In the 21st century in which we live, where everything from menus to health to banking to education and beyond is digitally driven, we are comfortable, but we must not become complacent.

I have no qualms disrupting an ever-growing interconnected system casting what appears to be a neural net around our everyday lives. Rather than wasting time chiding our kids about the potentially sedentary result of online inaction and its given surveillance we mobilize by offering unplugged alternatives. We expect groans or scowls. But we press on knowingly, because the benefits from unplugging outweigh their temporary disappointment. Instead, we plug our kids into opportunities to exercise first hand experience and come away with useful skills and lasting knowledge about how the world actually works when you’re engaging it.

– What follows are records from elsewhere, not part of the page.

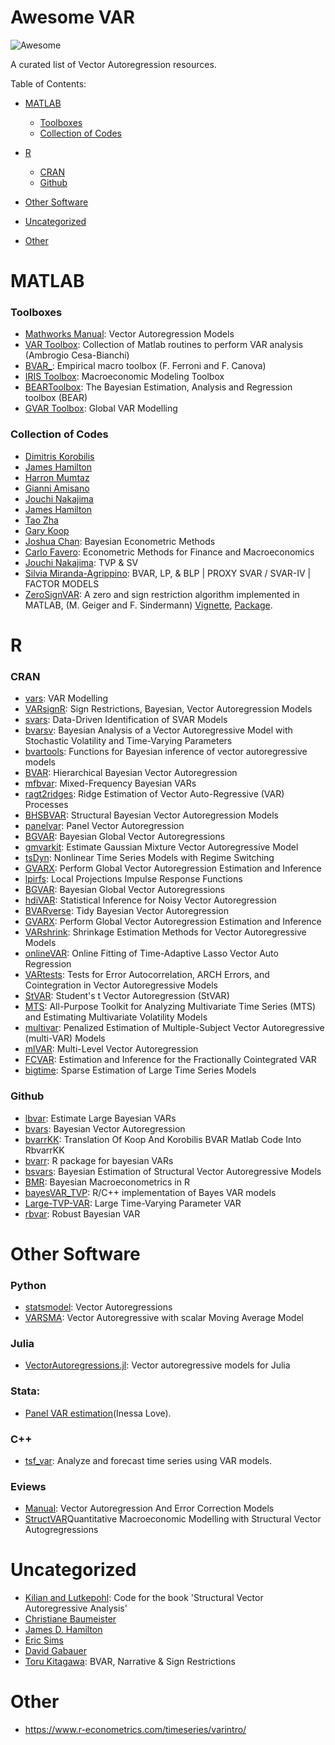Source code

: # Awesome VAR

![Awesome](https://cdn.rawgit.com/sindresorhus/awesome/d7305f38d29fed78fa85652e3a63e154dd8e8829/media/badge.svg)

A curated list of Vector Autoregression resources.

Table of Contents:

-   [MATLAB](#matlab)

    -   [Toolboxes](#toolboxes)
    -   [Collection of Codes](#collection-of-codes)

-   [R](#r)

    -   [CRAN](#cran)
    -   [Github](#github)

-   [Other Software](#other-software)

-   [Uncategorized](#uncategorized)

-   [Other](#other)

# MATLAB

### Toolboxes

-   [Mathworks Manual](https://uk.mathworks.com/help/econ/vector-autoregression-models.html): Vector Autoregression Models
-   [VAR Toolbox](https://github.com/ambropo/VAR-Toolbox): Collection of Matlab routines to perform VAR analysis (Ambrogio Cesa-Bianchi)
-   [BVAR\_](https://github.com/naffe15/BVAR_.git): Empirical macro toolbox (F. Ferroni and F. Canova)
-   [IRIS Toolbox](https://iris.igpmn.org/): Macroeconomic Modeling Toolbox
-   [BEARToolbox](https://www.ecb.europa.eu/pub/research/working-papers/html/bear-toolbox.en.html): The Bayesian Estimation, Analysis and Regression toolbox (BEAR)
-   [GVAR Toolbox](https://sites.google.com/site/gvarmodelling/gvar-toolbox): Global VAR Modelling

### Collection of Codes

-   [Dimitris Korobilis](https://sites.google.com/site/dimitriskorobilis/matlab) 
-   [James Hamilton](https://econweb.ucsd.edu/~jhamilto/software.htm)
-   [Harron Mumtaz](https://sites.google.com/site/hmumtaz77/code?authuser=0)
-   [Gianni Amisano](https://sites.google.com/site/gianniamisanowebsite/code) 
-   [Jouchi Nakajima](https://sites.google.com/site/jnakajimaweb/tvpvar)  
-   [James Hamilton](http://econweb.ucsd.edu/~jhamilto/software.htm#BH)  
-   [Tao Zha](http://www.tzha.net/code)
-   [Gary Koop](http://personal.strath.ac.uk/gary.koop/bayes_matlab_code_by_koop_and_korobilis.html) 
-   [Joshua Chan](https://joshuachan.org/code.html): Bayesian Econometric Methods
-   [Carlo Favero](http://didattica.unibocconi.eu/myigier/doc.php?idDoc=6312&IdUte=48917&idr=1754&Tipo=m&lingua=eng): Econometric Methods for Finance and Macroeconomics
-   [Jouchi Nakajima](https://sites.google.com/site/jnakajimaweb/program): TVP & SV
-   [Silvia Miranda-Agrippino](http://silviamirandaagrippino.com/code-data): BVAR, LP, & BLP \| PROXY SVAR / SVAR-IV \| FACTOR MODELS
-   [ZeroSignVAR](https://www.liechtenstein-institut.li/personen/dr-martin-geiger): A zero and sign restriction algorithm implemented in MATLAB, (M. Geiger and F. Sindermann) [Vignette](https://eeecon.uibk.ac.at/~breitenlechner/data/Vignette.pdf), [Package](https://eeecon.uibk.ac.at/~breitenlechner/data/ZeroSignVAR.zip).

# R

### CRAN

-   [vars](https://cran.r-project.org/web/packages/vars/index.html): VAR Modelling
-   [VARsignR](https://cran.r-project.org/web/packages/VARsignR/index.html): Sign Restrictions, Bayesian, Vector Autoregression Models
-   [svars](https://cran.r-project.org/web/packages/svars/index.html): Data-Driven Identification of SVAR Models
-   [bvarsv](https://cran.r-project.org/web/packages/bvarsv/index.html): Bayesian Analysis of a Vector Autoregressive Model with Stochastic Volatility and Time-Varying Parameters
-   [bvartools](https://github.com/franzmohr/bvartools): Functions for Bayesian inference of vector autoregressive models
-   [BVAR](https://github.com/nk027/bvar): Hierarchical Bayesian Vector Autoregression
-   [mfbvar](https://github.com/ankargren/mfbvar): Mixed-Frequency Bayesian VARs
-   [ragt2ridges](https://github.com/wvanwie/ragt2ridges): Ridge Estimation of Vector Auto-Regressive (VAR) Processes
-   [BHSBVAR](https://cran.r-project.org/web/packages/BHSBVAR/index.html): Structural Bayesian Vector Autoregression Models
-   [panelvar](https://cran.r-project.org/web/packages/panelvar/index.html): Panel Vector Autoregression
-   [BGVAR](https://cran.r-project.org/web/packages/BGVAR/): Bayesian Global Vector Autoregressions
-   [gmvarkit](https://cran.r-project.org/web/packages/gmvarkit/index.html): Estimate Gaussian Mixture Vector Autoregressive Model
-   [tsDyn](http://github.com/MatthieuStigler/tsDyn/wiki): Nonlinear Time Series Models with Regime Switching
-   [GVARX](https://cran.r-project.org/web/packages/GVARX/index.html): Perform Global Vector Autoregression Estimation and Inference
-   [lpirfs](https://github.com/adaemmerp/lpirfs/): Local Projections Impulse Response Functions
-   [BGVAR](https://cran.r-project.org/web/packages/BGVAR/index.html): Bayesian Global Vector Autoregressions
-   [hdiVAR](https://cran.r-project.org/web/packages/hdiVAR/index.html): Statistical Inference for Noisy Vector Autoregression
-   [BVARverse](https://github.com/nk027/BVARverse): Tidy Bayesian Vector Autoregression
-   [GVARX](https://cran.r-project.org/web/packages/GVARX/index.html): Perform Global Vector Autoregression Estimation and Inference
-   [VARshrink](https://github.com/namgillee/VARshrink/): Shrinkage Estimation Methods for Vector Autoregressive Models
-   [onlineVAR](https://cran.r-project.org/web/packages/onlineVAR/index.html): Online Fitting of Time-Adaptive Lasso Vector Auto Regression
-   [VARtests](https://cran.r-project.org/web/packages/VARtests/index.html): Tests for Error Autocorrelation, ARCH Errors, and Cointegration in Vector Autoregressive Models
-   [StVAR](https://cran.r-project.org/web/packages/StVAR/index.html): Student's t Vector Autoregression (StVAR)
-   [MTS](https://cran.r-project.org/web/packages/MTS/index.html): All-Purpose Toolkit for Analyzing Multivariate Time Series (MTS) and Estimating Multivariate Volatility Models
-   [multivar](https://cran.rstudio.com/web/packages/multivar/index.html): Penalized Estimation of Multiple-Subject Vector Autoregressive (multi-VAR) Models
-   [mlVAR](https://cran.r-project.org/web/packages/mlVAR/index.html): Multi-Level Vector Autoregression
-   [FCVAR](https://cran.r-project.org/web/packages/FCVAR/index.html): Estimation and Inference for the Fractionally Cointegrated VAR
-   [bigtime](https://cran.r-project.org/web/packages/bigtime/index.html): Sparse Estimation of Large Time Series Models 

### Github

-   [lbvar](https://github.com/gabrielrvsc/lbvar): Estimate Large Bayesian VARs
-   [bvars](https://github.com/joergrieger/bvars): Bayesian Vector Autoregression
-   [bvarrKK](https://github.com/bdemeshev/bvarrKK): Translation Of Koop And Korobilis BVAR Matlab Code Into RbvarrKK
-   [bvarr](https://github.com/bdemeshev/bvarr): R package for bayesian VARs
-   [bsvars](https://github.com/donotdespair/bsvars): Bayesian Estimation of Structural Vector Autoregressive Models
-   [BMR](https://github.com/kthohr/BMR): Bayesian Macroeconometrics in R
-   [bayesVAR_TVP](https://github.com/GediminasB/bayesVAR_TVP): R/C++ implementation of Bayes VAR models
-   [Large-TVP-VAR](https://github.com/Reckziegel/Large-TVP-VAR): Large Time-Varying Parameter VAR
-   [rbvar](https://github.com/jetroant/rbsvar): Robust Bayesian VAR

# Other Software

### Python

-   [statsmodel](https://www.statsmodels.org/dev/vector_ar.html): Vector Autoregressions
-   [VARSMA](https://github.com/dnguyend/VARsMA): Vector Autoregressive with scalar Moving Average Model

### Julia

-   [VectorAutoregressions.jl](https://github.com/lucabrugnolini/VectorAutoregressions.jl): Vector autoregressive models for Julia

### Stata:

-   [Panel VAR estimation](https://sites.google.com/a/hawaii.edu/inessalove/home/pvar)(Inessa Love).

### C++

-   [tsf_var](https://github.com/fylux/tsf_var): Analyze and forecast time series using VAR models.

### Eviews

-   [Manual](http://www.eviews.com/help/helpintro.html#page/content%2FVAR-Vector_Autoregression_and_Error_Correction_Model.html%23): Vector Autoregression And Error Correction Models
-   [StructVAR](http://www.eviews.com/StructVAR/structvar.html)Quantitative Macroeconomic Modelling with Structural Vector Autogregressions

# Uncategorized

-   [Kilian and Lutkepohl](http://www-personal.umich.edu/~lkilian/book.html): Code for the book 'Structural Vector Autoregressive Analysis'
-   [Christiane Baumeister](https://sites.google.com/site/cjsbaumeister/)
-   [James D. Hamilton](https://econweb.ucsd.edu/~jhamilton/)
-   [Eric Sims](http://sims.princeton.edu/yftp/VARtools/R/)
-   [David Gabauer](https://sites.google.com/view/davidgabauer/use-rpython?authuser=0)
-   [Toru Kitagawa](http://www.homepages.ucl.ac.uk/~uctptk0/Research/research.htm): BVAR, Narrative & Sign Restrictions

# Other

-   <https://www.r-econometrics.com/timeseries/varintro/>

This morning my grandson is engrossed in a TikTok video. I give a heads up that we’ll be getting into our bathing suits momentarily and heading to a local pond to go swimming. I say this with calm and respect, firm and sure. It’s a beautiful day and we will seize it. Sitting is the new health hazard and God knows we all get too much of that. The kids are tasked with gathering their own towels and helping to load the car with a cooler, life jackets and oars for the canoe.

I know we live in a world where our phones with all their notifications and our earbuds ready in chargers are never very far away. My thought is, less talk, more action. We’ve experienced that scene in a public place when kids’ and adults’ heads are bowed to their handheld devices. So, if everyone is focused on millions of tiny screens, who’s focused on what’s happening in the real world in which we stand?

Put another way, should parents find it curious that tech moguls, such as the late Steve Jobs, and Bill Gates, limited and even discouraged screen time for their own growing children?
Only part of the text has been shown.